Colin Kahl, according to his little bio on his Politico op-ed, “is an associate professor in Georgetown University’s Security Studies Program…. From February 2009 to December 2011, he was the U.S. deputy assistant secretary of defense for the Middle East.” In other words, during the time Joe Biden was hailing Iraq as some sort of success story for Barack Obama, Colin Kahl was one of the major political appointees in charge.
With Iraq deteriorating and Americans evacuating, it is the natural response of the political appointee to run to a Washington publication and pen a CYA op-ed explaining why he is not to blame for the problems.
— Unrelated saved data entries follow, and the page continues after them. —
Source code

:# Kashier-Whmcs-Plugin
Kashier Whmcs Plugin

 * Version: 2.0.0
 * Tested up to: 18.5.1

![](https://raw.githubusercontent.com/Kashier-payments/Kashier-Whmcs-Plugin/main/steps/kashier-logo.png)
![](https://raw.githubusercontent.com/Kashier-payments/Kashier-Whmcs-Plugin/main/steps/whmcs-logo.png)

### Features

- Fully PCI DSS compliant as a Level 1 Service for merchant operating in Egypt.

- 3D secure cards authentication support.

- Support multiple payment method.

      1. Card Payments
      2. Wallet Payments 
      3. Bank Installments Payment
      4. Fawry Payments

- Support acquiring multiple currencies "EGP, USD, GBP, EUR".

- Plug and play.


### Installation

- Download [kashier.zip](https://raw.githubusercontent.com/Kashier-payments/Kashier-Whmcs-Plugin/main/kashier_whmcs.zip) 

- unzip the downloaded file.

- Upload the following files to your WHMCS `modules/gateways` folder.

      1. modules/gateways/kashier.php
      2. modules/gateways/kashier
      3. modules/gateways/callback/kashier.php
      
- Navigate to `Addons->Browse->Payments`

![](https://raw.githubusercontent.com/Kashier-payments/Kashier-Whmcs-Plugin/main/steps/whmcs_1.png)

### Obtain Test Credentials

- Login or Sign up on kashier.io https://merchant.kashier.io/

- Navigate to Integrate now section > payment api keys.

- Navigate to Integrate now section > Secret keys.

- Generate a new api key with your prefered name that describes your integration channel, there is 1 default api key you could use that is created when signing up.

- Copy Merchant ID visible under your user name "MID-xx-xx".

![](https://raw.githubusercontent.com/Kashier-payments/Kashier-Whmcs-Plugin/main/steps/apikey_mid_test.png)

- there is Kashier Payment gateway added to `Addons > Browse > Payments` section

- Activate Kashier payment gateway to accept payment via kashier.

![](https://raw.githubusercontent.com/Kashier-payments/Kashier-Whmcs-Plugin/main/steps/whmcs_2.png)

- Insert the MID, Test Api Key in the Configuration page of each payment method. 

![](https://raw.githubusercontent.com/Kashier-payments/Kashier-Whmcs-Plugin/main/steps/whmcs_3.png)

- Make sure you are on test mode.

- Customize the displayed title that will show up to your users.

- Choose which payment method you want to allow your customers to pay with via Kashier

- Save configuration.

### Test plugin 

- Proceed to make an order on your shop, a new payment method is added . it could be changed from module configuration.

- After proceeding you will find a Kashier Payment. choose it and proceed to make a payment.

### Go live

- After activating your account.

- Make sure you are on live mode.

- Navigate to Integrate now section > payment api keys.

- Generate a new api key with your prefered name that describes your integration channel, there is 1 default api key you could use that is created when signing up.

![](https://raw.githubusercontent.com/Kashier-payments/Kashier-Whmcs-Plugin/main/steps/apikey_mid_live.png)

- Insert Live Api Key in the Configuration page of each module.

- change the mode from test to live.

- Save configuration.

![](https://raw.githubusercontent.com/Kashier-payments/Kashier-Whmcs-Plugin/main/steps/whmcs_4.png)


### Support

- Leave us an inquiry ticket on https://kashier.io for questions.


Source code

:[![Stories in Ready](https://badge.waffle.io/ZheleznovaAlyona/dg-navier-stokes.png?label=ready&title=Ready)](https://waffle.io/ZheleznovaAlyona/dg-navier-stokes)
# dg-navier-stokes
What is so striking is that Kahl’s opinion piece comes at the same time as Dexter Filkins’ fact based article about Iraq.
Kahl writes, in part,
part of the difficulty in securing an agreement in 2011 stemmed from perceived “success.” Violence levels were down and, unlike 2008, Iraqi politicians in 2011 believed that Iraqi security forces were now numerous and capable enough to keep insurgents at bay. So they were simply not as desperate for us to stick around as they were in 2008.
But as Matt Lewis noted from Dexter Filkins’ NPR interview,
every single senior political leader, no matter what party or what group, including Maliki, said to them privately, we want you to stay. We don’t want you to fight. We don’t want combat troops. We don’t want Americans getting killed, but we want 10,000 American troops inside the Green Zone training our army, giving us intelligence, playing that crucial role as the broker and interlocutor that makes our system work. We want you to stay. In public they said very different things because at that point, you know, after nine years, the Americans were not very popular and the Iraqi politicians had all made names for themselves bashing the Americans.
Honestly, if you read Colin Kahl’s damage control and read Dexter Filkins’ piece, there is an obvious disconnect. The Kahl piece seems to take the public blustering of Iraqi officials at their word and focus on the use of the American military as a tool for war in Iraq. The Filkins’ piece seems to rely more on the private statements of Iraqi officials to their American counterparts and their desire not for a fighting machine, but a near permanent presence like in Korea that provides training and support to Iraqis.
Kahl writes that “The notion that a post-2011 presence of 5,000 U.S. troops, or even 20,000, would have solved [Iraq and Maliki’s] political challenges is magical thinking.” But that’s not really what the Iraqis wanted the troops for.